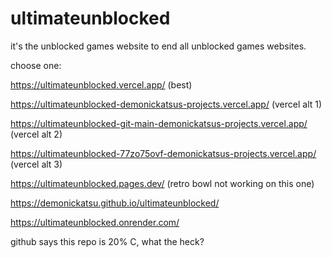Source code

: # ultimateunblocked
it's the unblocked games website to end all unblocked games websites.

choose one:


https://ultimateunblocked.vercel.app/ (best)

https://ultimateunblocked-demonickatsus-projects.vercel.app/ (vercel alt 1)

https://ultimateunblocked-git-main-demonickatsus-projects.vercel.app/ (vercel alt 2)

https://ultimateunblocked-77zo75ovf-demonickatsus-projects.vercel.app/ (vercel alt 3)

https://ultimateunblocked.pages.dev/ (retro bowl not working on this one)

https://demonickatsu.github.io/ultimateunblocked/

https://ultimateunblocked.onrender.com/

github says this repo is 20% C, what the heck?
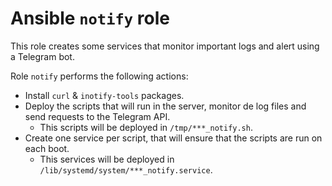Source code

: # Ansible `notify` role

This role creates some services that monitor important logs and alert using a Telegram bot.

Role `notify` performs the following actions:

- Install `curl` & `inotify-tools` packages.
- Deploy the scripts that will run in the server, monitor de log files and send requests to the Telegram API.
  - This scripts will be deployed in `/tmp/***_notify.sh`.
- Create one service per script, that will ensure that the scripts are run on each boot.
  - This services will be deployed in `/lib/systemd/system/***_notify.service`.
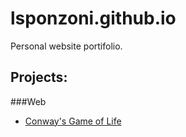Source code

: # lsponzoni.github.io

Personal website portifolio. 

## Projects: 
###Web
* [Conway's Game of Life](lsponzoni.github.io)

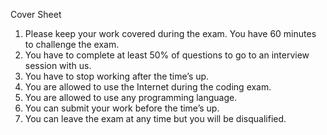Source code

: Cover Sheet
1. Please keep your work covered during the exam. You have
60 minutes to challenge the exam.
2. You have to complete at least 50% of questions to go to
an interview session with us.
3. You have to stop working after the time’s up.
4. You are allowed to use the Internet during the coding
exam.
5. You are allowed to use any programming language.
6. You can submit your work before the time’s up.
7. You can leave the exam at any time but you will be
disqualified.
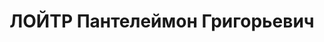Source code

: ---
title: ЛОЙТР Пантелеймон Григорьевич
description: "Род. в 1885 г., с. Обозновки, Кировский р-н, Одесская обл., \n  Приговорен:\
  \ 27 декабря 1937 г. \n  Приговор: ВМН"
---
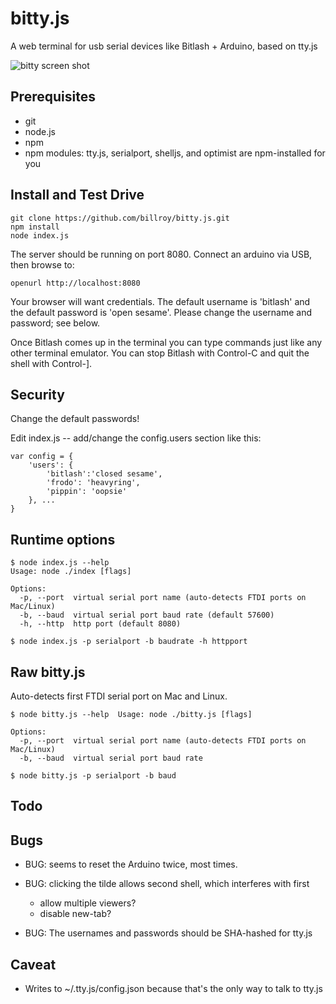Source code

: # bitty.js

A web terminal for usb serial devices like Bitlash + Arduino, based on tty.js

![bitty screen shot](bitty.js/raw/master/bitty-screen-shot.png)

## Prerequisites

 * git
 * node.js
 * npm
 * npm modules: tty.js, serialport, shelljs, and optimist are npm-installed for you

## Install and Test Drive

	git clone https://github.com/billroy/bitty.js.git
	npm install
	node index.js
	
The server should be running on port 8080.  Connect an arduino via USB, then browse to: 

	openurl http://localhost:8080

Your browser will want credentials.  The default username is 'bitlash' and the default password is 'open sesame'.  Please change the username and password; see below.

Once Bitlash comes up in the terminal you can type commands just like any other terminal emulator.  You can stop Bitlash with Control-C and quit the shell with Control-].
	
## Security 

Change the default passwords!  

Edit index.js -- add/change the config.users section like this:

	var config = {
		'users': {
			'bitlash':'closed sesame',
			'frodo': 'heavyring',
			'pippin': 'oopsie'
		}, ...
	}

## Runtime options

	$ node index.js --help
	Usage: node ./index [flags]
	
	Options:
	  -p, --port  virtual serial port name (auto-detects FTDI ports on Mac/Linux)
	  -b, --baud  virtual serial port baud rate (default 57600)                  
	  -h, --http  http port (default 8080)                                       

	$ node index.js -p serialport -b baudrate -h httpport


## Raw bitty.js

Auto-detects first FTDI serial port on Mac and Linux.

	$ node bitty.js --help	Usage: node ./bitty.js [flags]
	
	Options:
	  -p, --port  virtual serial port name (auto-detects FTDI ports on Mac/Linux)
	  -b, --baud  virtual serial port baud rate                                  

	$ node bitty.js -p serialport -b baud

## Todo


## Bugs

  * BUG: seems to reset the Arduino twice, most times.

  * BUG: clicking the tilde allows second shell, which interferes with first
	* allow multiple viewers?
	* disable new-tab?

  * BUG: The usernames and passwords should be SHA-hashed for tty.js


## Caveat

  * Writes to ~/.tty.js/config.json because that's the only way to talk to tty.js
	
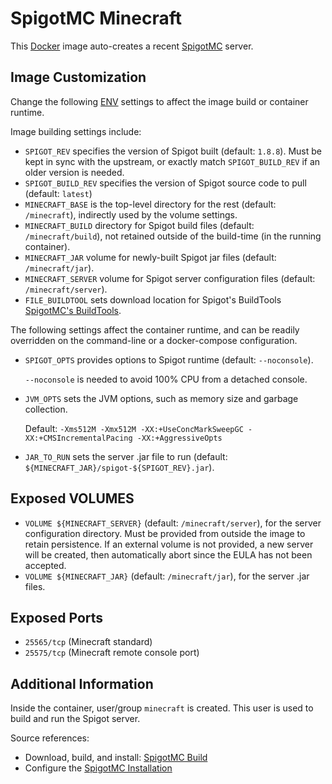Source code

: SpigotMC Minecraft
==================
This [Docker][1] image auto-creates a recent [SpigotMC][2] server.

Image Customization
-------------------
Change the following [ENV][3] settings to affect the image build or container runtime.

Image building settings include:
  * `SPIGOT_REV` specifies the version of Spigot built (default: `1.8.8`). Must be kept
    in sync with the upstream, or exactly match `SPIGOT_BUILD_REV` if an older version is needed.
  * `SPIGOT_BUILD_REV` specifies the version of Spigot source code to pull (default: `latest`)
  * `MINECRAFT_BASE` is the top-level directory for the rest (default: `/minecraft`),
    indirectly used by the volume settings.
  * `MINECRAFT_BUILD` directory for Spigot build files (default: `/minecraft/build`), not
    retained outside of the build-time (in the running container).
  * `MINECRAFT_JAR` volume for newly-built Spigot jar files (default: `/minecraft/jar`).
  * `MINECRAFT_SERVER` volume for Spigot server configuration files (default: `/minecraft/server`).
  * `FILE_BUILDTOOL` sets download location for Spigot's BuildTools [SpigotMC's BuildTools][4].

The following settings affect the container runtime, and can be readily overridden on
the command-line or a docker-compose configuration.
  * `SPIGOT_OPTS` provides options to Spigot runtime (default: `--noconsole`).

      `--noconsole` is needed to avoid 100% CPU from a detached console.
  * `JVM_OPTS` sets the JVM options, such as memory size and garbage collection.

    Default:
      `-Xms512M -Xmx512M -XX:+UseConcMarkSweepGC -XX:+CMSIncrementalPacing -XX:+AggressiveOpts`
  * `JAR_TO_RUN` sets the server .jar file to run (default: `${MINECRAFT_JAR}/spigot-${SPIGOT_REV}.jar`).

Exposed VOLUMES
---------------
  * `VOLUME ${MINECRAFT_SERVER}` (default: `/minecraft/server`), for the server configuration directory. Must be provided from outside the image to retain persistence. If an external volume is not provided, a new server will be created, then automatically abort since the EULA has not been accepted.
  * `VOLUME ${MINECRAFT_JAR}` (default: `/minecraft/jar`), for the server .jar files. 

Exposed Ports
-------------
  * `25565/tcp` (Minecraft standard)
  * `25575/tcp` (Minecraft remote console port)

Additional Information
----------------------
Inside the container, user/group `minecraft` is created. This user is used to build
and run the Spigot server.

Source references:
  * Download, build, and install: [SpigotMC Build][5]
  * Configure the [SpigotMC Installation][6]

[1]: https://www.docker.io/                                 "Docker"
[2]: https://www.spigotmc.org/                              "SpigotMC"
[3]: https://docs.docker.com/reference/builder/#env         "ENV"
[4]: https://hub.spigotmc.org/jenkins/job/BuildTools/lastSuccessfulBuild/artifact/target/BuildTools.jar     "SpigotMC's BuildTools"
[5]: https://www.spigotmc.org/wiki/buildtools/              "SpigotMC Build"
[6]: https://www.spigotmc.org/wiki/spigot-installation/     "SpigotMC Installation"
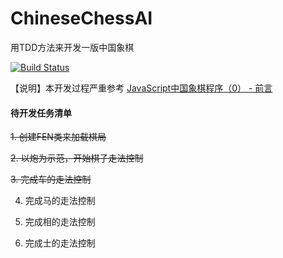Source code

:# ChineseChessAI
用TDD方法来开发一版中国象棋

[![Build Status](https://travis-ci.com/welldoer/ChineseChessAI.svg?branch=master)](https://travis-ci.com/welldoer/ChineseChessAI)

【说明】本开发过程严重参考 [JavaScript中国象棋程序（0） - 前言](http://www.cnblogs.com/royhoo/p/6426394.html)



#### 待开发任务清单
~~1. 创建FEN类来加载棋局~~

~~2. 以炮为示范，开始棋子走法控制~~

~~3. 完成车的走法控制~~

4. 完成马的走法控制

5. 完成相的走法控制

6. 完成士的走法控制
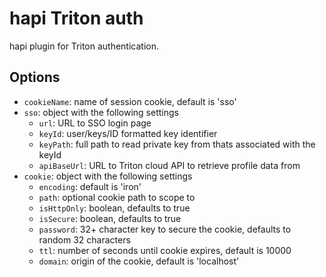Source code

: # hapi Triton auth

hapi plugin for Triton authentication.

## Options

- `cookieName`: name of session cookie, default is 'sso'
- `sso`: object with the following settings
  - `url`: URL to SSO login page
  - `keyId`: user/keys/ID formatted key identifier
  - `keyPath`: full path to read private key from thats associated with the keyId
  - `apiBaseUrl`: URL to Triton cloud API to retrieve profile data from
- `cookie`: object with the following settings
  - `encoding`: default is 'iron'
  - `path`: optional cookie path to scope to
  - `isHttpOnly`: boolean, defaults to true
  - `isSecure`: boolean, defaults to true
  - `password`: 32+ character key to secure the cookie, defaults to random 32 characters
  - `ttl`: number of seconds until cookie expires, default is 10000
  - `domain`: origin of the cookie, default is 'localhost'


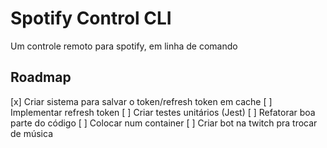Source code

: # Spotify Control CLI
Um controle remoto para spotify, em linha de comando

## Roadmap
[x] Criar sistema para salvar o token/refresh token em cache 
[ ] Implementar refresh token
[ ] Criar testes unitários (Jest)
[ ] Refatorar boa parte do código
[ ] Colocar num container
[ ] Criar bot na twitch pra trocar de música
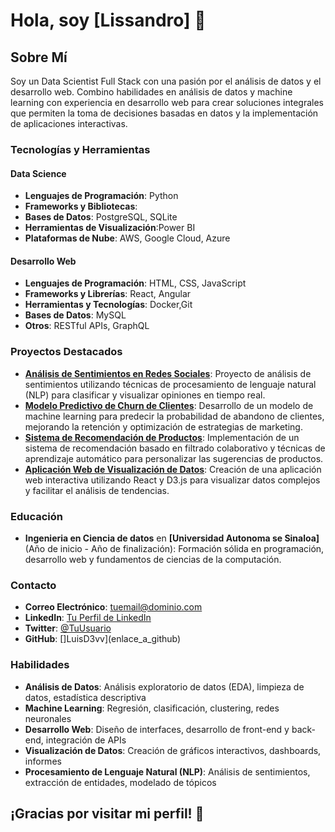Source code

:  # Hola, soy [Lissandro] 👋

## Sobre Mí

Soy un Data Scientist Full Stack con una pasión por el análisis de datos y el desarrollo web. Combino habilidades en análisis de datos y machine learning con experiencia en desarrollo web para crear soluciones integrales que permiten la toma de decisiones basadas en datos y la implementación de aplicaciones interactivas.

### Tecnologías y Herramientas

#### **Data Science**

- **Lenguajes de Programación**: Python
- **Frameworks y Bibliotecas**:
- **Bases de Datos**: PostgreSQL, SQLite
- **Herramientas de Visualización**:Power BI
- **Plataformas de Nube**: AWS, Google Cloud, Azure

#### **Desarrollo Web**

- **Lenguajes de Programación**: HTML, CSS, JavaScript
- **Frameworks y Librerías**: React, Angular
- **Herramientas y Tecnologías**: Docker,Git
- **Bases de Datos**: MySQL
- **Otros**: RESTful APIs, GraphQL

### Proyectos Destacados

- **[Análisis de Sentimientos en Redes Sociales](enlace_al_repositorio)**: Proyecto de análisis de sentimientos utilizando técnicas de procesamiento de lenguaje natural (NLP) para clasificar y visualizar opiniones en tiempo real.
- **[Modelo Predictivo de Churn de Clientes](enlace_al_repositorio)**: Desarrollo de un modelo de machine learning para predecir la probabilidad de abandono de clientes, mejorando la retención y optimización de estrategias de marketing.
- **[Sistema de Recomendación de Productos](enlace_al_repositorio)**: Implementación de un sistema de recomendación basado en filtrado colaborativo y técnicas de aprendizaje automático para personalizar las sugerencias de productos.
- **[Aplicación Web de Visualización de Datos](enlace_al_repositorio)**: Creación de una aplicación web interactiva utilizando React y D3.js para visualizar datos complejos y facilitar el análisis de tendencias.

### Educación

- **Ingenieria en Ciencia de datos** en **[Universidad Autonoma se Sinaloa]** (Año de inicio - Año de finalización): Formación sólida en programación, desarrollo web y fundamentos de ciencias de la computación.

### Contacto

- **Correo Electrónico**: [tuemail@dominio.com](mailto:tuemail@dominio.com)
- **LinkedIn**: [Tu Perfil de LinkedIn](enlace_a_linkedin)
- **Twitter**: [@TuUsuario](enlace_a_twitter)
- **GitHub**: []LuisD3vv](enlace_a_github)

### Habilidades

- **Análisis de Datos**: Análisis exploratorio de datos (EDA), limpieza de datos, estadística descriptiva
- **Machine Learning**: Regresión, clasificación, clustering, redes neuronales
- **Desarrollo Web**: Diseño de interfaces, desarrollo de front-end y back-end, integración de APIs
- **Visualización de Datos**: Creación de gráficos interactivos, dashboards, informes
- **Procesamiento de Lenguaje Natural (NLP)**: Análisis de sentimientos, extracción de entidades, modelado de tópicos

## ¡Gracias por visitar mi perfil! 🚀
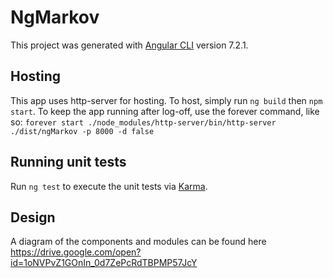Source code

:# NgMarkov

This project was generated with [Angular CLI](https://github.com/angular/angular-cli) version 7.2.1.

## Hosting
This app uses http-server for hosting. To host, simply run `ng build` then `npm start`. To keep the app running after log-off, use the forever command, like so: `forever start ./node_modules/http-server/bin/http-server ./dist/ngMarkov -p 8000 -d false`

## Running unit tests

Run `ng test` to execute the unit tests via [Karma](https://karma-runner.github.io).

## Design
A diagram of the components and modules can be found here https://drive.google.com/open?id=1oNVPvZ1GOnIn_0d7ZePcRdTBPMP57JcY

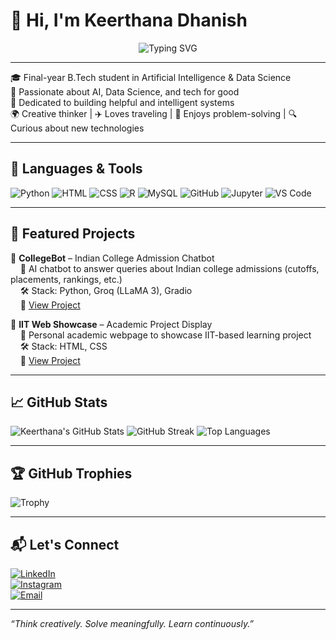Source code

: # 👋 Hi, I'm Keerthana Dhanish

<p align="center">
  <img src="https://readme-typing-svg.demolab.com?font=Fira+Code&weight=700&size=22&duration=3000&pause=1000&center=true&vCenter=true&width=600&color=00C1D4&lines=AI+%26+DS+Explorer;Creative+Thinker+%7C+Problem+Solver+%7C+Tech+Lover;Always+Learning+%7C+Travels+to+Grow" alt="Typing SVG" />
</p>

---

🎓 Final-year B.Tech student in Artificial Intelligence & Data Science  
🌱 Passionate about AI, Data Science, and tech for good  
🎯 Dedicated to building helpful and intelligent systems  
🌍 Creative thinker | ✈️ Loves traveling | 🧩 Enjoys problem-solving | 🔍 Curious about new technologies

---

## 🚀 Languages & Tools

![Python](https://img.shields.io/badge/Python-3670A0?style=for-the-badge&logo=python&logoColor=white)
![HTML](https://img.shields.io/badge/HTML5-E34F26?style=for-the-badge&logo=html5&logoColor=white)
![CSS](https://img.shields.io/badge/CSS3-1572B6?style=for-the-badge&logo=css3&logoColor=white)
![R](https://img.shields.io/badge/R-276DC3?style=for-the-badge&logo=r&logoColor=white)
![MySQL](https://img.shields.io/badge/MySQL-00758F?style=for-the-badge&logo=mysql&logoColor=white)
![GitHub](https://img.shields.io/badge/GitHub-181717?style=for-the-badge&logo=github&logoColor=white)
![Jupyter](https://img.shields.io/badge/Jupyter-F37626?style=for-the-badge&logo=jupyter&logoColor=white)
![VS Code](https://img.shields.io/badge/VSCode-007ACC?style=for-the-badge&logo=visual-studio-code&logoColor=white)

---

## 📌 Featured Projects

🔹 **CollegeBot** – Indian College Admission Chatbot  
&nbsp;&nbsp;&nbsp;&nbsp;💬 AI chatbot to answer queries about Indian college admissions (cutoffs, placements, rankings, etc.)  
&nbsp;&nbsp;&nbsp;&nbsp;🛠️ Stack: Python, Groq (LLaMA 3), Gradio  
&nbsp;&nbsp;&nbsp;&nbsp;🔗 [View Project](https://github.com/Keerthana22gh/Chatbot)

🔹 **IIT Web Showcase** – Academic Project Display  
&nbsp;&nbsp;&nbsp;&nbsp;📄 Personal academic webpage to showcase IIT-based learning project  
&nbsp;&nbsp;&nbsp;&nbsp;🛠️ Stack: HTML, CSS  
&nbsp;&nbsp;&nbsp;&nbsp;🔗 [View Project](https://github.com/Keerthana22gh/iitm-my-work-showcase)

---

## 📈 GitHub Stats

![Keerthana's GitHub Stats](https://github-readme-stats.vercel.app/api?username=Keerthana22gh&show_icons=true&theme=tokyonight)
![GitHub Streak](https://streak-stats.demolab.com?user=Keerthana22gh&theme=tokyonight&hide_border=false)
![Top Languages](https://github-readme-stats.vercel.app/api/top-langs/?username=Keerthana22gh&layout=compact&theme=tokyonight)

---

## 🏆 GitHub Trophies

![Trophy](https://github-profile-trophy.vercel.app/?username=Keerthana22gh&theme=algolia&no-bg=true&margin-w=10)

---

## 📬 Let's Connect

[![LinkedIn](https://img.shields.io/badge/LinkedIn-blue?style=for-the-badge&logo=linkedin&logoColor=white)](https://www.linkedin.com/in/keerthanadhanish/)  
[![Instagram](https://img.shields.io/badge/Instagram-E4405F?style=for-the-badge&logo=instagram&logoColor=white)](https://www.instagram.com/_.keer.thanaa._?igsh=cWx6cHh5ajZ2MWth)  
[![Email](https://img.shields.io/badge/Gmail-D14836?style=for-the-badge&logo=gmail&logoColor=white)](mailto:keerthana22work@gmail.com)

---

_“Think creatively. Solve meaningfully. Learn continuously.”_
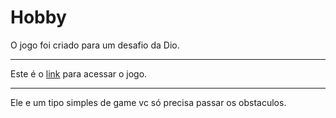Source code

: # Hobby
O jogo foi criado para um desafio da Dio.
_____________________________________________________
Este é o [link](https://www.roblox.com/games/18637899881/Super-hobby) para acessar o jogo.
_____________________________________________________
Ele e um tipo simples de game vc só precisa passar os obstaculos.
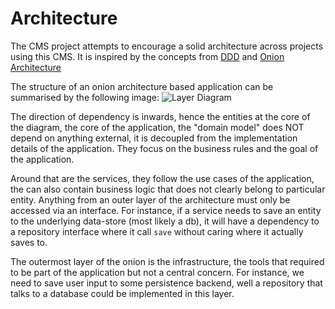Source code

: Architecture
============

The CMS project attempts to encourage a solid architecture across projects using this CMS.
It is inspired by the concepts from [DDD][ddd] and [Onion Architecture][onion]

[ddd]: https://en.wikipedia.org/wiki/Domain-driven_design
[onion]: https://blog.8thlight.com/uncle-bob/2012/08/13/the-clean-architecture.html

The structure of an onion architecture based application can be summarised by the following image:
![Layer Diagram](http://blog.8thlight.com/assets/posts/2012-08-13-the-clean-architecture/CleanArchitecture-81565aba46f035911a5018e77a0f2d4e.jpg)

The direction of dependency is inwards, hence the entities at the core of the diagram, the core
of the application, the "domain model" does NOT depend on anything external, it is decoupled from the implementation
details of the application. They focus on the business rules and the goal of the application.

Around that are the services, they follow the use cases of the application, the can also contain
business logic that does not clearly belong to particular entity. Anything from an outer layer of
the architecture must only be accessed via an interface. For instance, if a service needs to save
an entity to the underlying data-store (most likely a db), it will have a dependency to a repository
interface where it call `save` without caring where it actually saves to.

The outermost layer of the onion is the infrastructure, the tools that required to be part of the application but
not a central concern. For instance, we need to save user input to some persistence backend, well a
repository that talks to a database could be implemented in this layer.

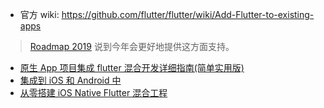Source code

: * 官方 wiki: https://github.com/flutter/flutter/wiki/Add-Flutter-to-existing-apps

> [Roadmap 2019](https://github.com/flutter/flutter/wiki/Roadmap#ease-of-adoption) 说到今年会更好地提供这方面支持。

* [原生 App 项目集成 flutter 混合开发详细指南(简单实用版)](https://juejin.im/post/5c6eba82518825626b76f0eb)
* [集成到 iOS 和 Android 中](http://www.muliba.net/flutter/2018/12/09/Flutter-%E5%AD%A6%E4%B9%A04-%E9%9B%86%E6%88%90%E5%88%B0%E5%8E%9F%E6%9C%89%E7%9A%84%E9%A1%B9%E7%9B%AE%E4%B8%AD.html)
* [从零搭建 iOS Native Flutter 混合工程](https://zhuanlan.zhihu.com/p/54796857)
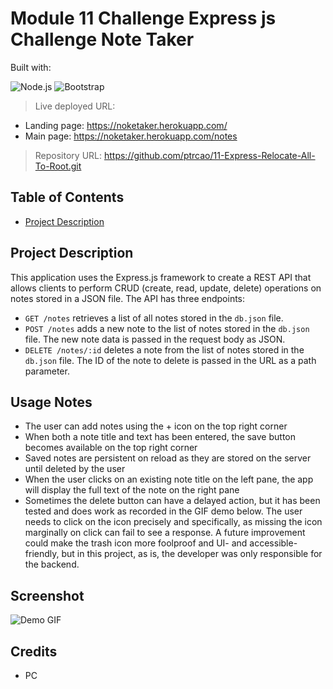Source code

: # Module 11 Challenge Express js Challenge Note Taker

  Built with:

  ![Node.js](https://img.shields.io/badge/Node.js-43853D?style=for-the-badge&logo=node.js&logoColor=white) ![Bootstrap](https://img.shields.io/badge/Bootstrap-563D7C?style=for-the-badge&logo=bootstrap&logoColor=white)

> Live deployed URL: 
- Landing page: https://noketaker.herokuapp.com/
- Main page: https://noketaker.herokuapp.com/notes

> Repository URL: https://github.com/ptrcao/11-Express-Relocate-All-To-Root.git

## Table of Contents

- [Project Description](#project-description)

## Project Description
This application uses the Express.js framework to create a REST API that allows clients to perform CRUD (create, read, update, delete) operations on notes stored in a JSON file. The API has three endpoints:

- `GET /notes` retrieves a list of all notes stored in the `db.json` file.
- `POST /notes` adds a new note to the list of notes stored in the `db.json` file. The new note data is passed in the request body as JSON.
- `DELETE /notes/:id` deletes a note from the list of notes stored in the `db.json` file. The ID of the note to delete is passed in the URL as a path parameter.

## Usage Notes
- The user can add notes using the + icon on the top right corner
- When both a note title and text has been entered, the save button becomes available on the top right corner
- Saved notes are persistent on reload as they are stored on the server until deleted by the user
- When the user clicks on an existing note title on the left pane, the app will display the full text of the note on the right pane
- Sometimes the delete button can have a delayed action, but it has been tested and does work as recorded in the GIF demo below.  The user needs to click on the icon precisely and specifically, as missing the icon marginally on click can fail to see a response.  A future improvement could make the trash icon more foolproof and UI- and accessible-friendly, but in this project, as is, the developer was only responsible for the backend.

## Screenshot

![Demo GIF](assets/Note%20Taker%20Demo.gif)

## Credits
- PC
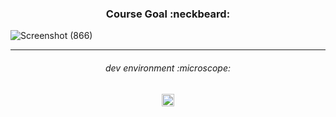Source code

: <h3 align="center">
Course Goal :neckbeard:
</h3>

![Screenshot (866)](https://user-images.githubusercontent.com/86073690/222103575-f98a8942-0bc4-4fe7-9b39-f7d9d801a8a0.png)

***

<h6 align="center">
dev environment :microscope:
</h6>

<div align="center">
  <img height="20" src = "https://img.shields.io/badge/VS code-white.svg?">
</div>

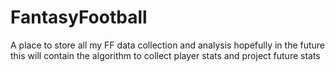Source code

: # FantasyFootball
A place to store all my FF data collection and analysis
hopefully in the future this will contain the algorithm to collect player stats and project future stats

-- -- --

# Work task:
In which lines of the material above does the string "existing" occur? Copy them all.

# Response area:
: * 官方 wiki: https://github.com/flutter/flutter/wiki/Add-Flutter-to-existing-apps
- When the user clicks on an existing note title on the left pane, the app will display the full text of the note on the right pane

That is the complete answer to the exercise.